I don't want to have a federal bureaucracy monitoring whether or not we are having the right programs in our schools. [snip]
The bottom line is we don't need the federal government with the Common Core telling us how to run our schools in Virginia. We'll use our own system which is very good. It's empirically tested.
Many critics of the CCSS say the Department of Education has usurped the rights of individual states by setting up an offer which the states find hard to refuse. Race to the Top, the DoED's competitive grants program, asks states to apply then rates them on a 500 point scale. 70 of those points include agreeing to change over to the Common Core. Even if they didn't win funds from RTTP, all but two states have chosen to implement CCSS.
McDonnell argues that his state had applied to RTTP, but was "penalized because in Virginia we had chosen not to adopt the common core standards." Since the National Governors Association was a co-sponsor in the formation of Common Core, it's interesting that McDonnell has chosen a divergent path from the NGA.

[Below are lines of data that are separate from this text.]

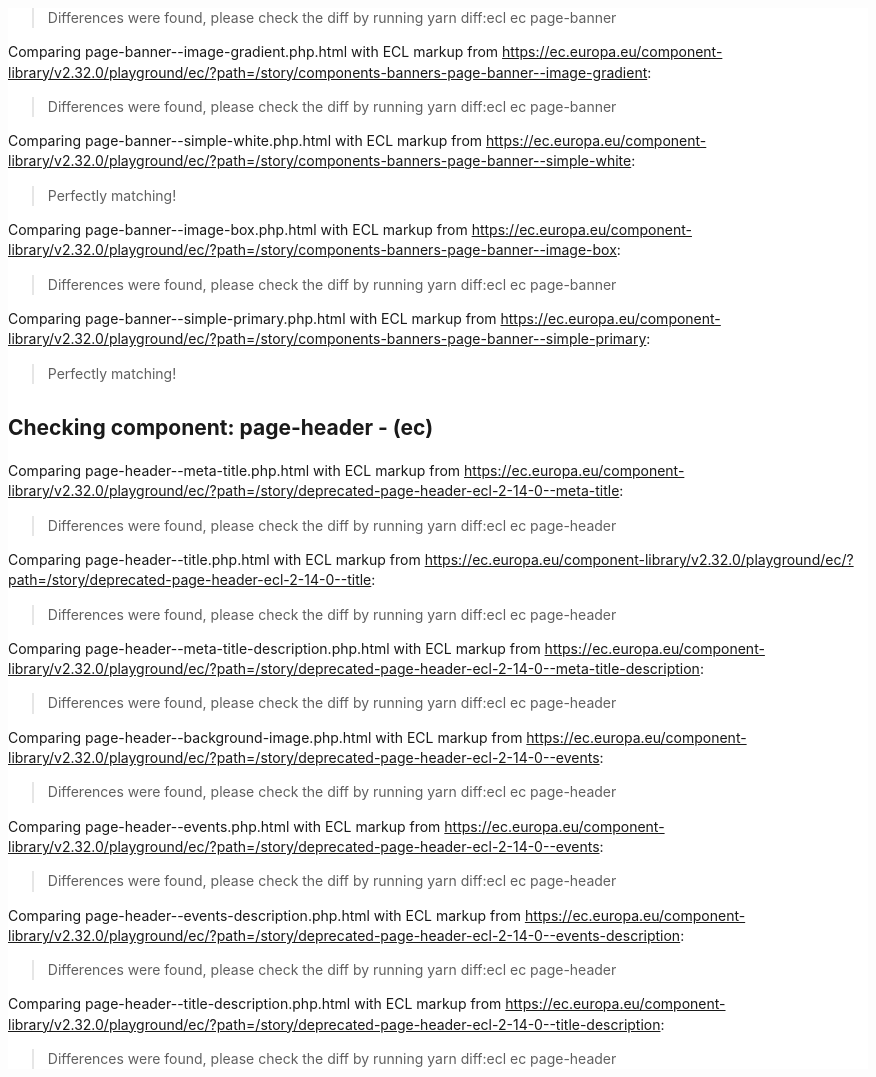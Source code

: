 > Differences were found, please check the diff by running yarn diff:ecl ec page-banner

Comparing page-banner--image-gradient.php.html with ECL markup from https://ec.europa.eu/component-library/v2.32.0/playground/ec/?path=/story/components-banners-page-banner--image-gradient:

> Differences were found, please check the diff by running yarn diff:ecl ec page-banner

Comparing page-banner--simple-white.php.html with ECL markup from https://ec.europa.eu/component-library/v2.32.0/playground/ec/?path=/story/components-banners-page-banner--simple-white:

> Perfectly matching!

Comparing page-banner--image-box.php.html with ECL markup from https://ec.europa.eu/component-library/v2.32.0/playground/ec/?path=/story/components-banners-page-banner--image-box:

> Differences were found, please check the diff by running yarn diff:ecl ec page-banner

Comparing page-banner--simple-primary.php.html with ECL markup from https://ec.europa.eu/component-library/v2.32.0/playground/ec/?path=/story/components-banners-page-banner--simple-primary:

> Perfectly matching!

## Checking component: page-header - (ec)

Comparing page-header--meta-title.php.html with ECL markup from https://ec.europa.eu/component-library/v2.32.0/playground/ec/?path=/story/deprecated-page-header-ecl-2-14-0--meta-title:

> Differences were found, please check the diff by running yarn diff:ecl ec page-header

Comparing page-header--title.php.html with ECL markup from https://ec.europa.eu/component-library/v2.32.0/playground/ec/?path=/story/deprecated-page-header-ecl-2-14-0--title:

> Differences were found, please check the diff by running yarn diff:ecl ec page-header

Comparing page-header--meta-title-description.php.html with ECL markup from https://ec.europa.eu/component-library/v2.32.0/playground/ec/?path=/story/deprecated-page-header-ecl-2-14-0--meta-title-description:

> Differences were found, please check the diff by running yarn diff:ecl ec page-header

Comparing page-header--background-image.php.html with ECL markup from https://ec.europa.eu/component-library/v2.32.0/playground/ec/?path=/story/deprecated-page-header-ecl-2-14-0--events:

> Differences were found, please check the diff by running yarn diff:ecl ec page-header

Comparing page-header--events.php.html with ECL markup from https://ec.europa.eu/component-library/v2.32.0/playground/ec/?path=/story/deprecated-page-header-ecl-2-14-0--events:

> Differences were found, please check the diff by running yarn diff:ecl ec page-header

Comparing page-header--events-description.php.html with ECL markup from https://ec.europa.eu/component-library/v2.32.0/playground/ec/?path=/story/deprecated-page-header-ecl-2-14-0--events-description:

> Differences were found, please check the diff by running yarn diff:ecl ec page-header

Comparing page-header--title-description.php.html with ECL markup from https://ec.europa.eu/component-library/v2.32.0/playground/ec/?path=/story/deprecated-page-header-ecl-2-14-0--title-description:

> Differences were found, please check the diff by running yarn diff:ecl ec page-header
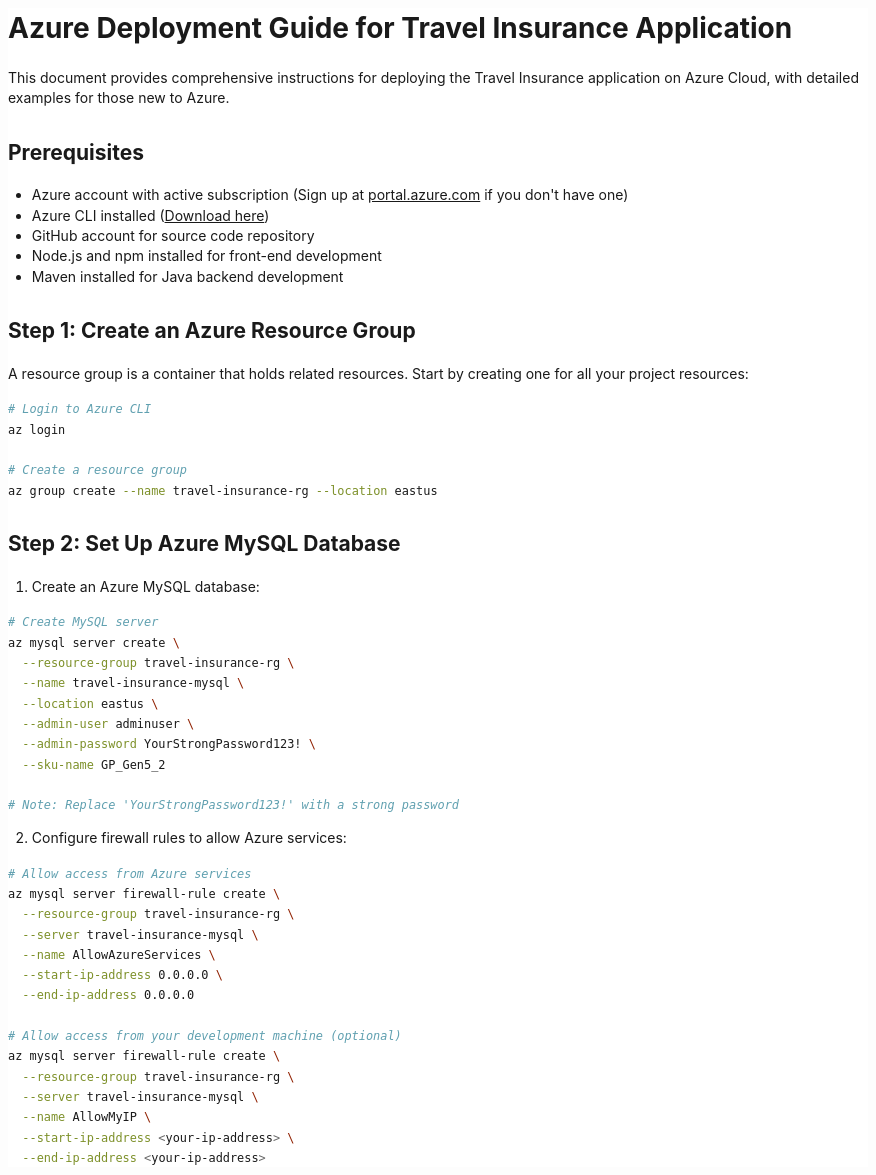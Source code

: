
# Azure Deployment Guide for Travel Insurance Application

This document provides comprehensive instructions for deploying the Travel Insurance application on Azure Cloud, with detailed examples for those new to Azure.

## Prerequisites

- Azure account with active subscription (Sign up at [portal.azure.com](https://portal.azure.com) if you don't have one)
- Azure CLI installed ([Download here](https://docs.microsoft.com/en-us/cli/azure/install-azure-cli))
- GitHub account for source code repository
- Node.js and npm installed for front-end development
- Maven installed for Java backend development

## Step 1: Create an Azure Resource Group

A resource group is a container that holds related resources. Start by creating one for all your project resources:

```bash
# Login to Azure CLI
az login

# Create a resource group
az group create --name travel-insurance-rg --location eastus
```

## Step 2: Set Up Azure MySQL Database

1. Create an Azure MySQL database:

```bash
# Create MySQL server
az mysql server create \
  --resource-group travel-insurance-rg \
  --name travel-insurance-mysql \
  --location eastus \
  --admin-user adminuser \
  --admin-password YourStrongPassword123! \
  --sku-name GP_Gen5_2

# Note: Replace 'YourStrongPassword123!' with a strong password
```

2. Configure firewall rules to allow Azure services:

```bash
# Allow access from Azure services
az mysql server firewall-rule create \
  --resource-group travel-insurance-rg \
  --server travel-insurance-mysql \
  --name AllowAzureServices \
  --start-ip-address 0.0.0.0 \
  --end-ip-address 0.0.0.0

# Allow access from your development machine (optional)
az mysql server firewall-rule create \
  --resource-group travel-insurance-rg \
  --server travel-insurance-mysql \
  --name AllowMyIP \
  --start-ip-address <your-ip-address> \
  --end-ip-address <your-ip-address>
```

The governor also explained how in Virginia's latest legislative session, education reform took a "top priority." The state made sweeping changes to reflect the national reform movement. For example:
We gave teachers their first raise in five years; put a 2 % new merit pay premium on top of that... We basically ended teacher tenure by saying one bad performance review we can have you removed by a principal.
If the governor of Virginia has the courage to reject the temptation of money dangled by the federal government, and the wherewithal to make revisions to educational policies as well as to keep his state solvent during these difficult economic times, then there are too many other states who gave in when they didn't have to.
States must hold on to their rights even as the federal government bears down and attempts to impose itself on them. Governor McDonnell, thank you for standing your ground.